Naë : Au bout du sentiment pour trouver sa force
Musique - 16.11.2021
Chanteuse, auteure, compositrice, Naë nous plonge dans un univers sentimental, sincère et profond marqué par sa force de caractère et sa sensibilité. Général Pop est allé à la rencontre de cette jeune artiste – signée chez Elektra – qui sortira son deuxième EP début 2022. Deux sons clippés annoncent déjà un projet mature aux mélodies pop et inspiré de soul et de RnB.
Aux origines
« À l’amour vouloir s’offrir
Et toujours devoir souffrir
S’enfuir
Coup de dés dans le désir
Tant de plaies dans le plaisir. »
in Éclair.
« J’existe, c’est déjà pas mal sinon je fais beaucoup de musique, de la compo, de l’écriture et des concerts », c’est ainsi que se décrit Naë pour qui tout commence à Bordeaux.
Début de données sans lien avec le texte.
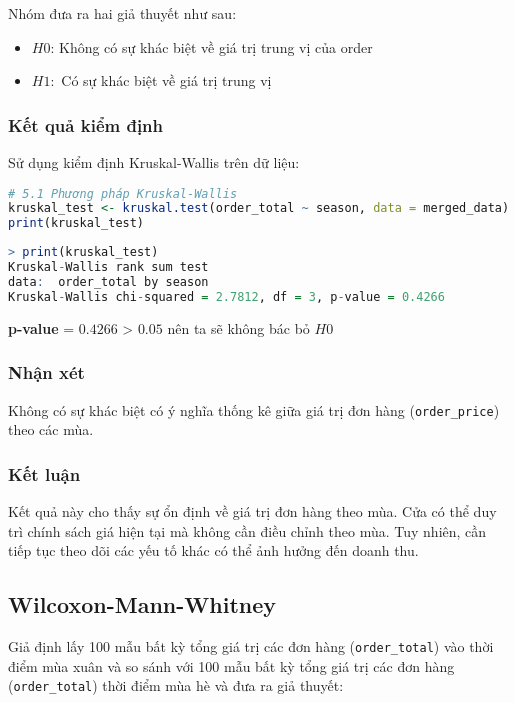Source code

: Nhóm đưa ra hai giả thuyết như sau:
\begin{itemize}
    \item $H0$: Không có sự khác biệt về giá trị trung vị của order
    \item $H1:$ Có sự khác biệt về giá trị trung vị
\end{itemize}

\subsubsection{Kết quả kiểm định}
Sử dụng kiểm định Kruskal-Wallis trên dữ liệu:
\begin{lstlisting}[language=R, caption=Kruskal-Wallis trong R]
# 5.1 Phương pháp Kruskal-Wallis
kruskal_test <- kruskal.test(order_total ~ season, data = merged_data)
print(kruskal_test)
\end{lstlisting}
\begin{lstlisting}[language=R,caption=Kết quả Kruskal test]
> print(kruskal_test)
Kruskal-Wallis rank sum test
data:  order_total by season
Kruskal-Wallis chi-squared = 2.7812, df = 3, p-value = 0.4266
\end{lstlisting}
\begin{boxH}
\textbf{p-value} = $0.4266$ > $0.05$ nên ta sẽ không bác bỏ $H0$
\end{boxH}

\subsubsection{Nhận xét}
Không có sự khác biệt có ý nghĩa thống kê giữa giá trị đơn hàng (\texttt{order\_price}) theo các mùa.  

\subsubsection{Kết luận}
Kết quả này cho thấy sự ổn định về giá trị đơn hàng theo mùa. Cửa có thể duy trì chính sách giá hiện tại mà không cần điều chỉnh theo mùa. Tuy nhiên, cần tiếp tục theo dõi các yếu tố khác có thể ảnh hưởng đến doanh thu.


\subsection{Wilcoxon-Mann-Whitney}
Giả định lấy 100 mẫu bất kỳ tổng giá trị các đơn hàng (\texttt{order\_total}) vào thời điểm mùa xuân và so sánh với 100 mẫu bất kỳ tổng giá trị các đơn hàng (\texttt{order\_total}) thời điểm mùa hè và đưa ra giả thuyết:
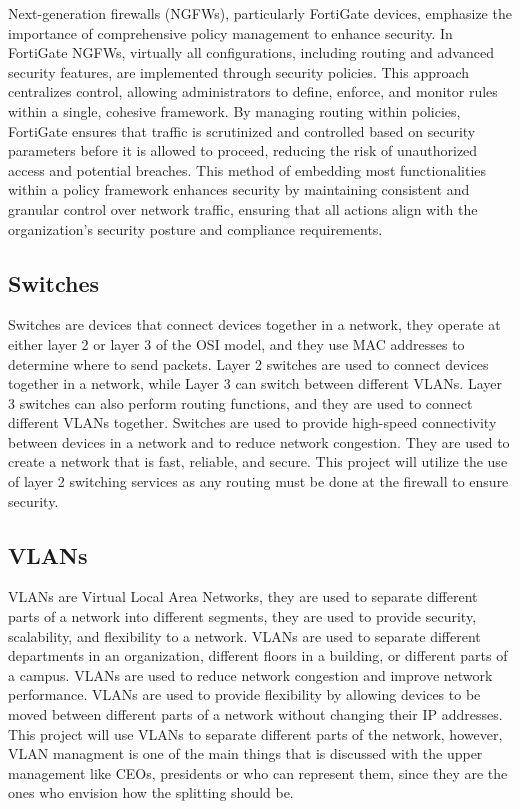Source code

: \documentclass[12pt]{report}
\begin{document}
Next-generation firewalls (NGFWs), particularly FortiGate devices, emphasize the importance of comprehensive policy management to enhance security. In FortiGate NGFWs, virtually all configurations, including routing and advanced security features, are implemented through security policies. This approach centralizes control, allowing administrators to define, enforce, and monitor rules within a single, cohesive framework. By managing routing within policies, FortiGate ensures that traffic is scrutinized and controlled based on security parameters before it is allowed to proceed, reducing the risk of unauthorized access and potential breaches. This method of embedding most functionalities within a policy framework enhances security by maintaining consistent and granular control over network traffic, ensuring that all actions align with the organization's security posture and compliance requirements.%
\subsection{Switches}
Switches are devices that connect devices together in a network, they operate at either layer 2 or layer 3 of the OSI model, and they use MAC addresses to determine where to send packets. Layer 2 switches are used to connect devices together in a network, while Layer 3 can switch between different VLANs. Layer 3 switches can also perform routing functions, and they are used to connect different VLANs together. Switches are used to provide high-speed connectivity between devices in a network and to reduce network congestion. They are used to create a network that is fast, reliable, and secure. This project will utilize the use of layer 2 switching services as any routing must be done at the firewall to ensure security. %
\subsection{VLANs}
VLANs are Virtual Local Area Networks, they are used to separate different parts of a network into different segments, they are used to provide security, scalability, and flexibility to a network. VLANs are used to separate different departments in an organization, different floors in a building, or different parts of a campus. VLANs are used to reduce network congestion and improve network performance. VLANs are used to provide flexibility by allowing devices to be moved between different parts of a network without changing their IP addresses. This project will use VLANs to separate different parts of the network, however, VLAN managment is one of the main things that is discussed with the upper management like CEOs, presidents or who can represent them, since they are the ones who envision how the splitting should be. %
\end{document}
D’abord danseuse avant d’être chanteuse, elle grandit dans un environnement familial musical où le père écoutait et chantait des classiques du rock des années 60 et 70. Une fois que le rythme danse-école-dodo devient pesant, c’est au collège que Naë commence à chanter, dans un groupe de rock appelé Malice : « J’étais devenue la nana qui se révèle au collège, qui fait de la musique, j’avais un groupe, j’étais la chanteuse du band, la seule fille avec des mecs autour d’elle, j’ai parcouru beaucoup de choses après mais ça a été formateur avec des premiers tremplins, des premiers concerts. »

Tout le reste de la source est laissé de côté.